The invention relates generally to imaging systems and more specifically to a system and method for segmentation lesions in medical images.
In many imaging systems such as computed tomography systems, for example, cross-sectional images or slices are made by an X-ray system, which are used for diagnosis. In positron emission tomography (PET) systems, for example, the patient is commonly injected with a biologically active radioactive tracer. The radioactive decay of the tracer emits a positron that annihilates with electrons in the body of the patient. This annihilation produces two high energy (about 511 KeV) photons propagating in nearly opposite directions (about 180 degrees apart) that are in coincidence. A detector and a computer system are used together for creating detailed images of a patient's organs and other body parts. The imaging capabilities are physically similar to those of X-ray systems, magnetic resonance imaging (MRI) systems, ultrasound systems, positron emission tomography (PET) systems, and other modalities similarly adapted to imaging certain tissues or anatomies.

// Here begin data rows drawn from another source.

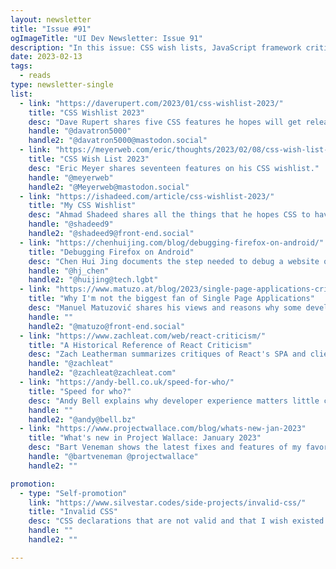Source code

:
 ```yaml
---
layout: newsletter
title: "Issue #91"
ogImageTitle: "UI Dev Newsletter: Issue 91"
description: "In this issue: CSS wish lists, JavaScript framework criticism, and more."
date: 2023-02-13
tags:
  - reads
type: newsletter-single
list:
  - link: "https://daverupert.com/2023/01/css-wishlist-2023/"
    title: "CSS Wishlist 2023"
    desc: "Dave Rupert shares five CSS features he hopes will get released this year."
    handle: "@davatron5000"
    handle2: "@davatron5000@mastodon.social"
  - link: "https://meyerweb.com/eric/thoughts/2023/02/08/css-wish-list-2023/"
    title: "CSS Wish List 2023"
    desc: "Eric Meyer shares seventeen features on his CSS wishlist."
    handle: "@meyerweb"
    handle2: "@Meyerweb@mastodon.social"
  - link: "https://ishadeed.com/article/css-wishlist-2023/"
    title: "My CSS Wishlist"
    desc: "Ahmad Shadeed shares all the things that he hopes CSS to have one day."
    handle: "@shadeed9"
    handle2: "@shadeed9@front-end.social"
  - link: "https://chenhuijing.com/blog/debugging-firefox-on-android/"
    title: "Debugging Firefox on Android"
    desc: "Chen Hui Jing documents the step needed to debug a website on Firefox Android from macOS remotely."
    handle: "@hj_chen"
    handle2: "@huijing@tech.lgbt"
  - link: "https://www.matuzo.at/blog/2023/single-page-applications-criticism/"
    title: "Why I'm not the biggest fan of Single Page Applications"
    desc: "Manuel Matuzović shares his views and reasons why some developers, including himself, are wary of building SPAs."
    handle: ""
    handle2: "@matuzo@front-end.social"
  - link: "https://www.zachleat.com/web/react-criticism/"
    title: "A Historical Reference of React Criticism"
    desc: "Zach Leatherman summarizes critiques of React's SPA and client-side rendering model performance."
    handle: "@zachleat"
    handle2: "@zachleat@zachleat.com"
  - link: "https://andy-bell.co.uk/speed-for-who/"
    title: "Speed for who?"
    desc: "Andy Bell explains why developer experience matters little compared to user experience."
    handle: ""
    handle2: "@andy@bell.bz"
  - link: "https://www.projectwallace.com/blog/whats-new-jan-2023"
    title: "What's new in Project Wallace: January 2023"
    desc: "Bart Veneman shows the latest fixes and features of my favorite CSS project - Project Wallace."
    handle: "@bartveneman @projectwallace"
    handle2: ""

promotion:
  - type: "Self-promotion"
    link: "https://www.silvestar.codes/side-projects/invalid-css/"
    title: "Invalid CSS"
    desc: "CSS declarations that are not valid and that I wish existed."
    handle: ""
    handle2: ""

---
```

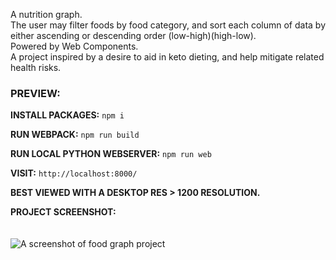 A nutrition graph.<br/>
The user may filter foods by food category, and sort each column of data by either ascending or descending order (low-high)(high-low).<br/>
Powered by Web Components.<br/>
A project inspired by a desire to aid in keto dieting, and help mitigate related health risks.<br/>

### PREVIEW:

**INSTALL PACKAGES:**
```npm i```

**RUN WEBPACK:**
```npm run build```

**RUN LOCAL PYTHON WEBSERVER:**
```npm run web```

**VISIT:**
```http://localhost:8000/```

**BEST VIEWED WITH A DESKTOP RES > 1200 RESOLUTION.**<br/>

**PROJECT SCREENSHOT:**<br/><br/><br/>
<img src="../../blob/main/project-ss.png" alt="A screenshot of food graph project" />

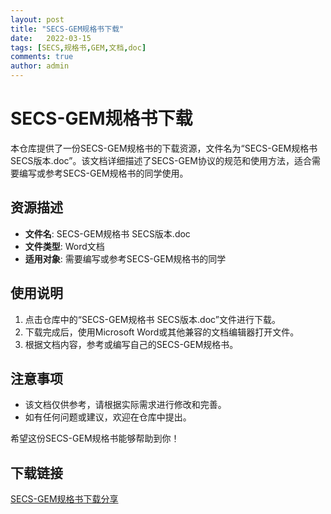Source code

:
 ```yaml
---
layout: post
title: "SECS-GEM规格书下载"
date:   2022-03-15
tags: [SECS,规格书,GEM,文档,doc]
comments: true
author: admin
---
```

# SECS-GEM规格书下载

本仓库提供了一份SECS-GEM规格书的下载资源，文件名为“SECS-GEM规格书 SECS版本.doc”。该文档详细描述了SECS-GEM协议的规范和使用方法，适合需要编写或参考SECS-GEM规格书的同学使用。

## 资源描述

- **文件名**: SECS-GEM规格书 SECS版本.doc
- **文件类型**: Word文档
- **适用对象**: 需要编写或参考SECS-GEM规格书的同学

## 使用说明

1. 点击仓库中的“SECS-GEM规格书 SECS版本.doc”文件进行下载。
2. 下载完成后，使用Microsoft Word或其他兼容的文档编辑器打开文件。
3. 根据文档内容，参考或编写自己的SECS-GEM规格书。

## 注意事项

- 该文档仅供参考，请根据实际需求进行修改和完善。
- 如有任何问题或建议，欢迎在仓库中提出。

希望这份SECS-GEM规格书能够帮助到你！

## 下载链接

[SECS-GEM规格书下载分享](https://pan.quark.cn/s/7c87ab633ac5)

The images generated by the imaging system are analyzed using imaging algorithms and pathologies of concern are highlighted which are then reviewed by radiologists for final diagnosis. As can be appreciated by those skilled in the art, certain subsequent imaging procedures may become feasible or may be recognized as desirable due to the improved management of data volume.
The images are typically analyzed for multiple features. For example, in oncology applications, the image is analyzed to locate and delineate lesions or tumors. Successful radiation therapy depends upon accurate delivery of a prescribed dose to the tumor while sparing as much as possible of the adjacent healthy tissue. The analysis of the images can be performed by various imaging techniques such as employing a segmentation scheme that quickly and accurately delineates tumor boundaries.
In most imaging systems employing segmentation schemes, experienced nuclear medicine physicians perform the tumor delineation manually. Such schemes are challenging for physicians due to small tumor sizes, blurred boundaries, inhomogeneous lesions and regions near to the lesion with similar image characteristics to the lesion. In addition, the method is time consuming and is a subjective process that is susceptible to fairly large inter and intra operator variations. Other segmentation schemes have been based primarily on determining a global threshold either manually or using data-driven classification. These methods, however, are not suitable to segment lesions that are located adjacent to other regions of high uptake and are sensitive to the dynamic range of the data.
Therefore, there is a need for developing a segmentation scheme that accurately identifies and delineates lesion boundaries in images in a robust and repeatable manner.